--- TASK DIRECTIONS ---
Scan the entries for lines containing the string "begin". Reply with how many there are, and nothing else.

--- DATA SHOWN ---

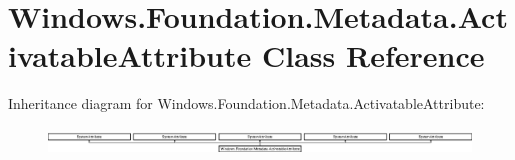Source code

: \hypertarget{class_windows_1_1_foundation_1_1_metadata_1_1_activatable_attribute}{}\section{Windows.\+Foundation.\+Metadata.\+Activatable\+Attribute Class Reference}
\label{class_windows_1_1_foundation_1_1_metadata_1_1_activatable_attribute}
Inheritance diagram for Windows.\+Foundation.\+Metadata.\+Activatable\+Attribute\+:\begin{figure}[H]
\begin{center}
\leavevmode
\includegraphics[height=0.729642cm]{class_windows_1_1_foundation_1_1_metadata_1_1_activatable_attribute}
\end{center}
\end{figure}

--- RESULT ---
2